Dataset entries
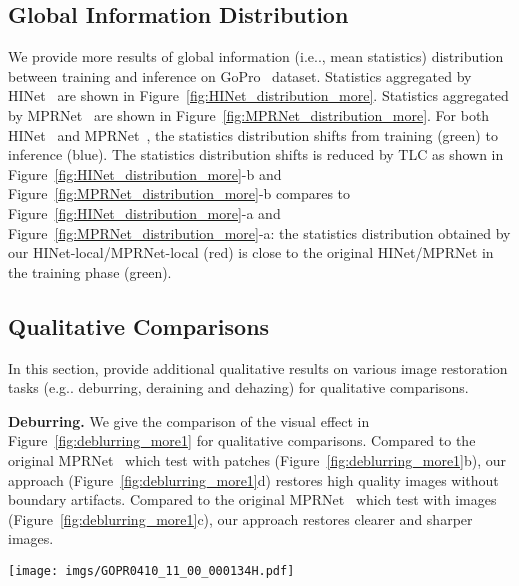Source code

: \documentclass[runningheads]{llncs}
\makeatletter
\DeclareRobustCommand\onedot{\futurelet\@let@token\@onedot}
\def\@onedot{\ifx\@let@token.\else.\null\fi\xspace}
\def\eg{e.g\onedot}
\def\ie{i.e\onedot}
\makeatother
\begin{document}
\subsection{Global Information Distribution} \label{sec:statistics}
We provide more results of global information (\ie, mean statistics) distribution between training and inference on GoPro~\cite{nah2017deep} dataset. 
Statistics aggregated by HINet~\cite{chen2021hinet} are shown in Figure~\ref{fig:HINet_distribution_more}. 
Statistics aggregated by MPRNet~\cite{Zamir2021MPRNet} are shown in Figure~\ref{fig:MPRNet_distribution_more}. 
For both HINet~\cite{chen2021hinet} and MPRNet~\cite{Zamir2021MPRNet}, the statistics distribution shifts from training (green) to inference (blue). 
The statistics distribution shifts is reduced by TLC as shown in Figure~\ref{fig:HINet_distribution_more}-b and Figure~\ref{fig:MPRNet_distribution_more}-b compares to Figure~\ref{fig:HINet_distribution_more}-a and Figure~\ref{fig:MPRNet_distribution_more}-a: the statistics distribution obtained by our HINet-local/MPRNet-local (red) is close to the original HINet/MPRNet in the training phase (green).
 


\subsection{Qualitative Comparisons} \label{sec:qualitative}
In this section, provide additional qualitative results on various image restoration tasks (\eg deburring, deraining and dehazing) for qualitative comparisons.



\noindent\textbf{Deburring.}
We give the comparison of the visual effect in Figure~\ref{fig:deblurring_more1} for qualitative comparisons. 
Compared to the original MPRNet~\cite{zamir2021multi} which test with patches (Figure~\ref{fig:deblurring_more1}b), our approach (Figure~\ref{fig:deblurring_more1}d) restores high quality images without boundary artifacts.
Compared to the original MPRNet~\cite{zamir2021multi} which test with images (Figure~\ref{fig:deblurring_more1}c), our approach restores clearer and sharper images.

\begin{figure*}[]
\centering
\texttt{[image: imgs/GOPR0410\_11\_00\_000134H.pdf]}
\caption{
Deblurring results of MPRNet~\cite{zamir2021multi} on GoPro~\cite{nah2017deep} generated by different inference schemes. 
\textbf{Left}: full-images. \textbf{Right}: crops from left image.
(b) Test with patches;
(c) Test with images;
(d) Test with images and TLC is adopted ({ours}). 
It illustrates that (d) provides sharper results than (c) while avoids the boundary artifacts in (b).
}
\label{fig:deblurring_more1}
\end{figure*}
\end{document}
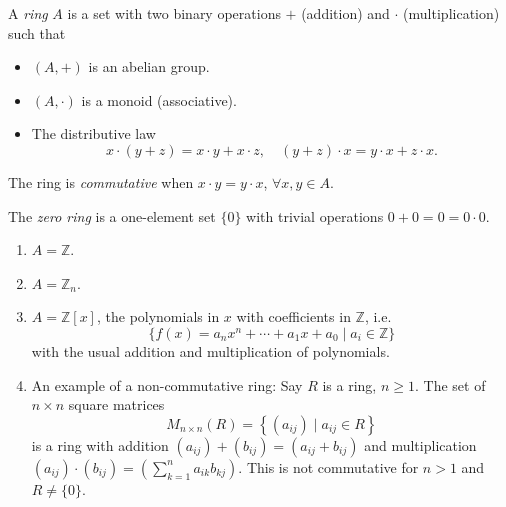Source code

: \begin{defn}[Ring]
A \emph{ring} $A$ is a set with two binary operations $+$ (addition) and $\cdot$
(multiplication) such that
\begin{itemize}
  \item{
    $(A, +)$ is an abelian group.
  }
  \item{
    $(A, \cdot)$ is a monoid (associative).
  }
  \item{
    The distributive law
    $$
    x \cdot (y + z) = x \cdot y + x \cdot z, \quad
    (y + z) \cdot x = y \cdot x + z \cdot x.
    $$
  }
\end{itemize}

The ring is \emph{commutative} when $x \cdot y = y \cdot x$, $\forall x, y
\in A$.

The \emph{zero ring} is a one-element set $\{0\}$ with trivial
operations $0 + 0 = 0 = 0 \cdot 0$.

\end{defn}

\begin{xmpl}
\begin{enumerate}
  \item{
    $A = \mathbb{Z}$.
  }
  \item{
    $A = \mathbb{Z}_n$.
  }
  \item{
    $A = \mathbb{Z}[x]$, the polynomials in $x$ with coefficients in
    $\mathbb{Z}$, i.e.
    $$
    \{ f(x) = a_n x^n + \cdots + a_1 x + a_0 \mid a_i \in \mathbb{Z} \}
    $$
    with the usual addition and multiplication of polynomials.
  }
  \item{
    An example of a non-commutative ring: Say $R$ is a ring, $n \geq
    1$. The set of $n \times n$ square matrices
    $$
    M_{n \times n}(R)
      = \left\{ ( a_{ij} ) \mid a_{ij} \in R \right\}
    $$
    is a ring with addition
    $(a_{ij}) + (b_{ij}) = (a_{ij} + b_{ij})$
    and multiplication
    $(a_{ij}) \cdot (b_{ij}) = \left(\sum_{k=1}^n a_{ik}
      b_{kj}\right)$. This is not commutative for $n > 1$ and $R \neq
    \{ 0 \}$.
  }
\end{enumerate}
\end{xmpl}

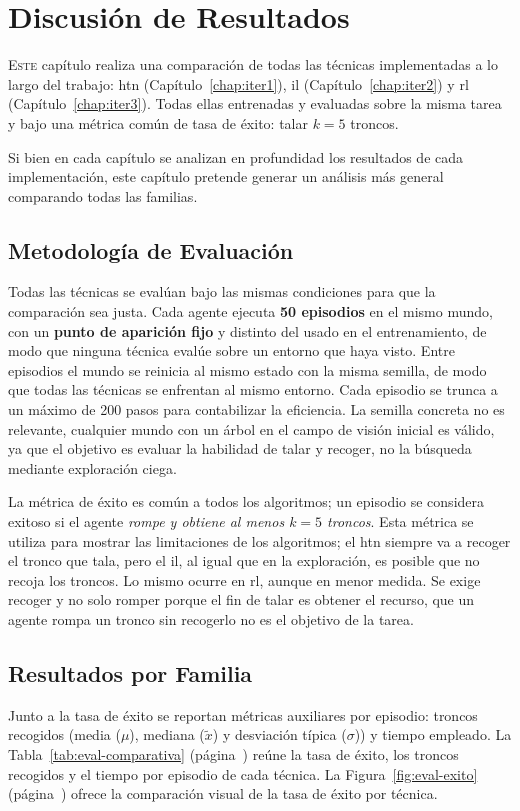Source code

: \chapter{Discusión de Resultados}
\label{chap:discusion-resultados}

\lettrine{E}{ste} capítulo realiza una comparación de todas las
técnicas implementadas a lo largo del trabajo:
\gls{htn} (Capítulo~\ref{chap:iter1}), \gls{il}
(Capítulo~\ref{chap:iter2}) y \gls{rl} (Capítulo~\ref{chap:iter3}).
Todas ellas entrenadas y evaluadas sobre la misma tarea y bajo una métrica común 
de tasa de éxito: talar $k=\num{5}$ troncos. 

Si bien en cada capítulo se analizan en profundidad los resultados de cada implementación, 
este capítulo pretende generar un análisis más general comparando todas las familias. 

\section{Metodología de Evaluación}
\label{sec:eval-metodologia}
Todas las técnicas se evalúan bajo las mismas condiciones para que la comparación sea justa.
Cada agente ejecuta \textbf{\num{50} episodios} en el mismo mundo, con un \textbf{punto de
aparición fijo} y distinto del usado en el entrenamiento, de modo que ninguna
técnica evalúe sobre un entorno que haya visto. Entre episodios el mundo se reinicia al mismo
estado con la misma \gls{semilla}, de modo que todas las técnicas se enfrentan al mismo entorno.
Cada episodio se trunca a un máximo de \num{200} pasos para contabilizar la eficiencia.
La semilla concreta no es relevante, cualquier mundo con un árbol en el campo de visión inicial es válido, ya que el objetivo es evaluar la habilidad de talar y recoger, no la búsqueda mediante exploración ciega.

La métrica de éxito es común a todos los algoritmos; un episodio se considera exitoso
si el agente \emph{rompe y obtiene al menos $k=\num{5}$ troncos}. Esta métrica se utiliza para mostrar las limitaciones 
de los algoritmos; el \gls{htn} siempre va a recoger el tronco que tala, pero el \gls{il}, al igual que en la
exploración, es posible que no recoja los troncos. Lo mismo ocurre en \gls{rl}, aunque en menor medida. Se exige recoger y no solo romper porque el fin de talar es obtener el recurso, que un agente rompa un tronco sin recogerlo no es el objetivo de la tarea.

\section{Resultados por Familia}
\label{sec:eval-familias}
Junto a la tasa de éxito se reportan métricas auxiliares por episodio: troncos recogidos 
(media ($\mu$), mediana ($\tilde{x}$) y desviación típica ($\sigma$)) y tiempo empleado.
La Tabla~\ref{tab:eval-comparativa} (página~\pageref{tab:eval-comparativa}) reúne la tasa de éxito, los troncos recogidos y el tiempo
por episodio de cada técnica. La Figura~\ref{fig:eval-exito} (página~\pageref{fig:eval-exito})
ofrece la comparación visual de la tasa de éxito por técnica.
* * *
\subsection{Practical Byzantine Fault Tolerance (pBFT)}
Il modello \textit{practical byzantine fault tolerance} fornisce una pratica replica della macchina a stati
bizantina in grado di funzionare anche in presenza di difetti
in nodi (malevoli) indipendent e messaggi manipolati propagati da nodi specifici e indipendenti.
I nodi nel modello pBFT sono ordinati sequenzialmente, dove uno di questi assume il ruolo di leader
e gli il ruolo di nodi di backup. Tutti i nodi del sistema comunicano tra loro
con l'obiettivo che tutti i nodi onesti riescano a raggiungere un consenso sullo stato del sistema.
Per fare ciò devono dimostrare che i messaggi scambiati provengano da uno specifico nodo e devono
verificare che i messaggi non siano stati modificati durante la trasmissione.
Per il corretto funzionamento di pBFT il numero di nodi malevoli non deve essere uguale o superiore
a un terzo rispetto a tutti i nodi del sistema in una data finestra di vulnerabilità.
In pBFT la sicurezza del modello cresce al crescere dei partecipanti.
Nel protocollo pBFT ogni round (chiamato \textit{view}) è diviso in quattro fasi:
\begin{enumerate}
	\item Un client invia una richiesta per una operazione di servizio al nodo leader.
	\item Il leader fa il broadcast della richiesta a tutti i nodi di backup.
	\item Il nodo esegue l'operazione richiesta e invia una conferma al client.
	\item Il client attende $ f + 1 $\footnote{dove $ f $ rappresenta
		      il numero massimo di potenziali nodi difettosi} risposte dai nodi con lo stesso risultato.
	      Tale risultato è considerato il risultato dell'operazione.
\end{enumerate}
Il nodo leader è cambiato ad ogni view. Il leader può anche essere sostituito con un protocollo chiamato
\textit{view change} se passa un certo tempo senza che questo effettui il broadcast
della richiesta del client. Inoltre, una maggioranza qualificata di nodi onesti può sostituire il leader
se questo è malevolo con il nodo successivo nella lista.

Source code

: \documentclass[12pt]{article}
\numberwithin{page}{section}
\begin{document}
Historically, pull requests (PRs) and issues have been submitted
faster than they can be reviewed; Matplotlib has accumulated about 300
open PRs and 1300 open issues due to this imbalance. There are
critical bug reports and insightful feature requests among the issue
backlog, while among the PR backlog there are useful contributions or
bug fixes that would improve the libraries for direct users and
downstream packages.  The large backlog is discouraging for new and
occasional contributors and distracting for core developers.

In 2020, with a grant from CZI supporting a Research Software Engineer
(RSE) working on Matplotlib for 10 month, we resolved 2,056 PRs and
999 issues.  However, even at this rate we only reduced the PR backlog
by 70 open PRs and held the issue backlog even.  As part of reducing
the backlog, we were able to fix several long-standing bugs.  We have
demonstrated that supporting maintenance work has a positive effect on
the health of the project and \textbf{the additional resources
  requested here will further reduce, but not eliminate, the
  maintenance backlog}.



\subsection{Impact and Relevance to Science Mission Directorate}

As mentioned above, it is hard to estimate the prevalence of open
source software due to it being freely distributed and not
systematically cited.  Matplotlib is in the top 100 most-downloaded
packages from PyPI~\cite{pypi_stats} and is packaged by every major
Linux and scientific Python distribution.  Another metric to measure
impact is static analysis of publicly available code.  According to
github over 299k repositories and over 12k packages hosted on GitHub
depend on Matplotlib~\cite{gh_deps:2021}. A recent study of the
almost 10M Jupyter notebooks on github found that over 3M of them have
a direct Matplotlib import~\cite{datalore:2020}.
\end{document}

**Work instructions**: Return only the lines between the one holding "tutti i nodi di backup." and the one holding "il numero massimo", inclusive, exactly as they appear above.

**Task response**:
	\item Il leader fa il broadcast della richiesta a tutti i nodi di backup.
	\item Il nodo esegue l'operazione richiesta e invia una conferma al client.
	\item Il client attende $ f + 1 $\footnote{dove $ f $ rappresenta
		      il numero massimo di potenziali nodi difettosi} risposte dai nodi con lo stesso risultato.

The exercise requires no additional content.